/ 22 November 2002

101 Books for Christmas: Living spaces

Iterior designer Marcia Margolis has devoted her career to offering South Africans resource material about developing a décor sensibility. Since 1998 she has been responsible for compiling the authoritative guides to design in the annual SA Décor and Design: The Complete Buyer’s Guide. This season she has brought out the equally resourceful LIVING SPACES (Décor & Design), created as a showcase for the ubiquitous homeware store @home.

Margolis’s book comes with a CD Rom and a philosophy that will no doubt benefit the store for whom she has worked. She notes: “There is no ‘correct’ way to design an interior” — for many that advice will come as a relief.

The book, like the home itself, is organised according to human function. And so there are chapters on living, sleeping, cooking, bathing, outdoors and working. Finally there is a DIY section called “Finishing Off.”

A drawback of the work is that it showcases the somewhat generic homestore style. But who, with an interest in interiors, won’t bring their own personality to bear on their decorating tastes?

The recent National Antiques Fair showcased the enormous resource of fine objects available to home decorators in South Africa. Guest of honour at the fair was Judith Miller, who launched her new ANTIQUES PRICE GUIDE 2003 (Dorling Kindersley) at the event [Buy online].

Press reports noted that there are still bargains to be found in local antique stores. Miller herself noted that South African antiques of oriental origin, found in the Cape, are world-renowned.

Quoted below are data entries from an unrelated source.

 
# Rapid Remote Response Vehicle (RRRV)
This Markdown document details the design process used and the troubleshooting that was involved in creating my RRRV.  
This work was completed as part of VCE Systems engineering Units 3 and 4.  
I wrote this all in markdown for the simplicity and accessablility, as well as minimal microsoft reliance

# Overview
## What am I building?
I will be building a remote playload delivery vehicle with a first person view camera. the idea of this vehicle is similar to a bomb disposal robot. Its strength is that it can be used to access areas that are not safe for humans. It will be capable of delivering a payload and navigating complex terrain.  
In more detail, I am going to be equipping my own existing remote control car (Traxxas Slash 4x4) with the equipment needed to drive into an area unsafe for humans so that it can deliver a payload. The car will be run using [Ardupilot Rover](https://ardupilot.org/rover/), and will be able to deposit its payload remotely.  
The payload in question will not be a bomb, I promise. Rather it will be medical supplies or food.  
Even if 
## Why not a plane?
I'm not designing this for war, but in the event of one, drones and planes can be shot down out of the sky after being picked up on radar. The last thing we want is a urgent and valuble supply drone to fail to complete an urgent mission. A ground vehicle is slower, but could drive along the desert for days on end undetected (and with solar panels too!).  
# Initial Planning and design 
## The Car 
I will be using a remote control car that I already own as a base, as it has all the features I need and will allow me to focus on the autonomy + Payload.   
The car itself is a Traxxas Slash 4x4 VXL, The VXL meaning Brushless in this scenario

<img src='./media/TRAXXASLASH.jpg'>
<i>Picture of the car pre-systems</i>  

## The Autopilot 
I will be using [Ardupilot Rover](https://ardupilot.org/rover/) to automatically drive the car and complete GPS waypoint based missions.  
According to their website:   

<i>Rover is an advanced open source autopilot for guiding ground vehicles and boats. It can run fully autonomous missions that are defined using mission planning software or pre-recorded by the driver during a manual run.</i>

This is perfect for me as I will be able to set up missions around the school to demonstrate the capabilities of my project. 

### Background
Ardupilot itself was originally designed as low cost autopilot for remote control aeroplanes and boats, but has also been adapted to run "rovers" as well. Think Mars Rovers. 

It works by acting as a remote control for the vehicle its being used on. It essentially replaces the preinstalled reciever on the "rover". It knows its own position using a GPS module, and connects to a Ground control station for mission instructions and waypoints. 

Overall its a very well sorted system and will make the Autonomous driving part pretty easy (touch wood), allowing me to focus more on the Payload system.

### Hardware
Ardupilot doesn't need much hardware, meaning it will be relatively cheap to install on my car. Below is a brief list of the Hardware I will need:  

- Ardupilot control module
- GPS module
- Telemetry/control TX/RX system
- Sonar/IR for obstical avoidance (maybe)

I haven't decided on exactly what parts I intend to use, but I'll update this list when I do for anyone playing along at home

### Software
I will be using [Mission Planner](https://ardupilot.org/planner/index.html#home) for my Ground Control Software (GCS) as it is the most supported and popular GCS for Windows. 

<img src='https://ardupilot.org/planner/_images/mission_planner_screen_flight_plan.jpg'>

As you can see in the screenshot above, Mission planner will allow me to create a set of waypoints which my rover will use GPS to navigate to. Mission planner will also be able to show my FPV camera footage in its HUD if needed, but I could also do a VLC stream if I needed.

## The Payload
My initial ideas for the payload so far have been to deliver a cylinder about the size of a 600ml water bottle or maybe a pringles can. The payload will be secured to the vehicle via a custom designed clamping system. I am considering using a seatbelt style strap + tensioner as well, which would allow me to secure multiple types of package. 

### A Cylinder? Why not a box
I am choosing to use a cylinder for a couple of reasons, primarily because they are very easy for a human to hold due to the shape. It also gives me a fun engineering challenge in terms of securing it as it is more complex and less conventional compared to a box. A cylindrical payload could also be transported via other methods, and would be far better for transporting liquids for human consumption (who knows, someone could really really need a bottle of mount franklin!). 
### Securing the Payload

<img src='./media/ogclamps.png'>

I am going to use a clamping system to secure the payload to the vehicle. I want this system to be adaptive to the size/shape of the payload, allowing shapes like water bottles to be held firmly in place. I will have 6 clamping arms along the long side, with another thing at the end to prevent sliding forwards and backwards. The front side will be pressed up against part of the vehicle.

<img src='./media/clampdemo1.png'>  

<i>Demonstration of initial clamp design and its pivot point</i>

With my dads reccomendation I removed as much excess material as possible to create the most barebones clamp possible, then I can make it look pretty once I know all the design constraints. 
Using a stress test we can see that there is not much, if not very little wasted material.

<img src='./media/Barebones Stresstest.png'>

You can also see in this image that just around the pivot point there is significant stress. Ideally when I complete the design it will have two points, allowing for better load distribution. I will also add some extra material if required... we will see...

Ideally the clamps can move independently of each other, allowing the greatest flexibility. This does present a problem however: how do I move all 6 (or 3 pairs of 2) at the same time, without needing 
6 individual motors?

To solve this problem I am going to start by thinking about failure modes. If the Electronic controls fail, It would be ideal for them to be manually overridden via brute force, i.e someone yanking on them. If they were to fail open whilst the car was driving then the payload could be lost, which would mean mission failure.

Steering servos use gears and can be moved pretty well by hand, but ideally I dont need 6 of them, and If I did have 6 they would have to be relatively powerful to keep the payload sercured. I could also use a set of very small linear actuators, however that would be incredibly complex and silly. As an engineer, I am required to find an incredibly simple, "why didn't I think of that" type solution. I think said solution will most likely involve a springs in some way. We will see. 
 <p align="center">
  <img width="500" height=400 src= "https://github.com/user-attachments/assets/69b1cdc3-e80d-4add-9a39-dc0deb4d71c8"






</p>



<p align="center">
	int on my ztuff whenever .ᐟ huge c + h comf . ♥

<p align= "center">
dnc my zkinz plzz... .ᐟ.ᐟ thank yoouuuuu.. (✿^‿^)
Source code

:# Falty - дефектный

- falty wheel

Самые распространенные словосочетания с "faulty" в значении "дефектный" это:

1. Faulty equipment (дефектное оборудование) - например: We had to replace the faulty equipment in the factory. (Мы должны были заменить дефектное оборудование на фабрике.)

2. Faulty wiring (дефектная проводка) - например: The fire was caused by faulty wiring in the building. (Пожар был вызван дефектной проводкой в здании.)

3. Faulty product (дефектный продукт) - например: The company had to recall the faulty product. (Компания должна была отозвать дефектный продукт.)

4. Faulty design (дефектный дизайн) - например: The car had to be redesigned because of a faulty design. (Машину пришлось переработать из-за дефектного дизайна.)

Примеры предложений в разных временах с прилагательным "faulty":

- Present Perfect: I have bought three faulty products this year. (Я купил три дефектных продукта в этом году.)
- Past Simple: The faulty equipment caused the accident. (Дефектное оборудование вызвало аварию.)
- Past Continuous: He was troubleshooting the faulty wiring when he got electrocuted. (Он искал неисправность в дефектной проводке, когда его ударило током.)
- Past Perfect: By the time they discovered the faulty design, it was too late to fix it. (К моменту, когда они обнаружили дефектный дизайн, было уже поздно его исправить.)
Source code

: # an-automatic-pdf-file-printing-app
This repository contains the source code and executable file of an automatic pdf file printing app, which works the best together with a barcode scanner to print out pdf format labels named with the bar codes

Miller’s guide is a delectable full-colour excursion through the world’s great brand names, culminating in the latest craze for “modern classics” — objects from the Sixties and Seventies. Miller said, in an interview with the Mail & Guardian, that relics of the apartheid era of South Africa would

gain in value as time wears on [See Getting better with age].

What South Africans don’t often realise is that the local landscape has a fascinating appeal that stretches beyond our shores. It is strange to imagine international collectors investing large sums, say, in acquiring an apartheid regulation “whites only” sign.

While we go about our daily lives we often disregard the objects and structures we see on the street. That is why the arrival of architectural guides to South African buildings, on the shelves of local bookshops, is welcome. Filling a gap is Dennis Radford’s A GUIDE TO THE ARCHITECTURE OF DURBAN AND PIETERMARITZBURG (David Philip) [Buy online].

Where the previous books mentioned dwell on the interior architecture of the home, Radford’s guide shows KwaZulu-Natal’s two centres as reflections of the province’s multicultural heritage. Beginning with Durban’s civic buildings — the Edwardian City Hall and the earlier Town Hall (now the Central Post office) — the guide also includes the fabulous Fifties Brazilian-influenced designs of Crofton and Benjamin.

Religious structures of Asian influence and Seventies brutalism combine to showcase a province that is rich in diversity. For the tourist, Radford’s guide, replete with maps, is a must-have. It’s a further reminder that, for the lifestyle junkie it’s as important to look outward as it is to look in.